Why degree apprenticeships are a win-win for both sides

It’s clear what makes higher and degree apprenticeships an attractive option for school leavers. As one student studying for a degree apprenticeship through Pizza Hut put it: ‘It seems too good to be true.’

Degree apprenticeships offer young people the chance to gain traditional qualifications without the heavy financial costs usually attached. Not only are they spared the cost of studying but they can actually earn while doing it. (The only downside, it appears, is that they don’t get to experience the typical ‘student lifestyle’ but even that is not too terrible a loss; their livers will thank them for it in the future).

Perhaps what’s less obvious, at a glance, is what the advantages might be for employers. Why should you pay to train up 18-year olds when you could instead pick them up 3 years later with a nice 2:1 degree already under their belts and pay them less to boot. (Research suggests that Apprentices have higher starting salaries than graduates). Well, there are in fact numerous advantages to consider.

The advantages to home-grown talent

First off, if you’re a large employer who is paying the Levy, you’re going to be spending this money whether you planned to or not, so you may as well get your money’s worth. Perhaps we shouldn’t start here since it’s not so much an advantage as a potentially annoying truth. But still, let’s just put it out there.
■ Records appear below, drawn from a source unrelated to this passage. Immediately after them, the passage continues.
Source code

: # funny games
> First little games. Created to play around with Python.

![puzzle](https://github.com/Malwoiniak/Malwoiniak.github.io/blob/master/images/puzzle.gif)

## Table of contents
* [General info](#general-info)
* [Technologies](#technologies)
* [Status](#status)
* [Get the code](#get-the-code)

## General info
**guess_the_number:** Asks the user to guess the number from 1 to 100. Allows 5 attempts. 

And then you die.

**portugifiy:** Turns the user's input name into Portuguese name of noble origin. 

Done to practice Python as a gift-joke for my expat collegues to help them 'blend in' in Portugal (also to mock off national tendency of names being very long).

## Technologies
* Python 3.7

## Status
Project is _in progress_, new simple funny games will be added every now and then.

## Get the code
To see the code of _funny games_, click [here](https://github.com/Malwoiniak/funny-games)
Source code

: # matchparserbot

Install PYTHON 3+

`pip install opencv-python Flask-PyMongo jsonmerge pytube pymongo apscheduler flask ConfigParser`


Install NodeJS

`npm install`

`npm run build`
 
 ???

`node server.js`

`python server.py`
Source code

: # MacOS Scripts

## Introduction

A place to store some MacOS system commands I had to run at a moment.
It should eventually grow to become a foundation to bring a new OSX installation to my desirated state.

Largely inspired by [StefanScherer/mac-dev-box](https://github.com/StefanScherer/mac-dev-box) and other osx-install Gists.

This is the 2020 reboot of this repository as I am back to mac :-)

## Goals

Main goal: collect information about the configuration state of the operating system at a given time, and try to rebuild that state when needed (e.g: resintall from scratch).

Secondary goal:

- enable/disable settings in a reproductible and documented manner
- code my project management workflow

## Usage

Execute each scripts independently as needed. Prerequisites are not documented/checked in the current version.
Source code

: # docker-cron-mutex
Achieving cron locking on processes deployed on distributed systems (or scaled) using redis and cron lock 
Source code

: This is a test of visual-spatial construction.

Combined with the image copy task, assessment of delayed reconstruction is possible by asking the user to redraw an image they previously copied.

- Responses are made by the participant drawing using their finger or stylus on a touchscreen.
Secondly, when you hire a graduate straight out of university, you’re not necessarily getting someone who’s already trained to your satisfaction. You will still need to train them to meet your organisation’s specific needs, to get used to your internal systems, the acronyms and jargon you use, the decision-making structure, your business context, your values and so on and so on.

That is not to say that you should never hire graduates – indeed those poor graduates are really going to need a job in order to pay off all that debt. But it is definitely worth considering the advantages of someone who has gained the same degree from similarly credible universities – albeit over a slightly longer period - while at the same time living and breathing your company and gaining a wealth of practical experience.

In this vein, another advantage to starting your employees on apprenticeships is that they can gain bottom up experience. Many apprenticeship programmes at a higher or degree level incorporate a rotation around the business, starting at the shop floor and working their way up into management functions. This offers a depth of understanding of your business, the way it functions, and its human capital, that a graduate coming in directly at a higher level simply will never have.

Giving you more options

Finally, there’s the fact that Degree apprenticeships are highly competitive. As long as people are aware that your apprenticeship programme exists as an option (marketing and awareness is a subject for another day) you can attract high numbers of really high calibre candidates.

The largest graduate recruiter in the UK, PricewaterhouseCoopers, takes on close to 1400 graduates every year – but also around 200 apprentices. Gaynor Bagley, formerly PwC’s Head of People explains that they don’t want to ‘write off’ the cohort of 18-year olds who don’t want to (or can’t) go to university. Offering apprenticeships widens the pool of talent.[2]

Anecdotally, apprentices often show themselves to be more ambitious, more proactive and take more responsibility for their careers than graduates. You can of course filter candidates around floor standards in literacy and numeracy and so on – but then with a wide pool to select from (PwC attracts 40,000 applications for their 200 positions) you can be picky about finding the right personality and cultural fit.

There is also evidence that apprentices tend to be more loyal, so retention is higher. On average 90% of apprentices remain with their employer upon completion, and 80% of apprentice employers say that they believe hiring apprentices has reduced staff turnover.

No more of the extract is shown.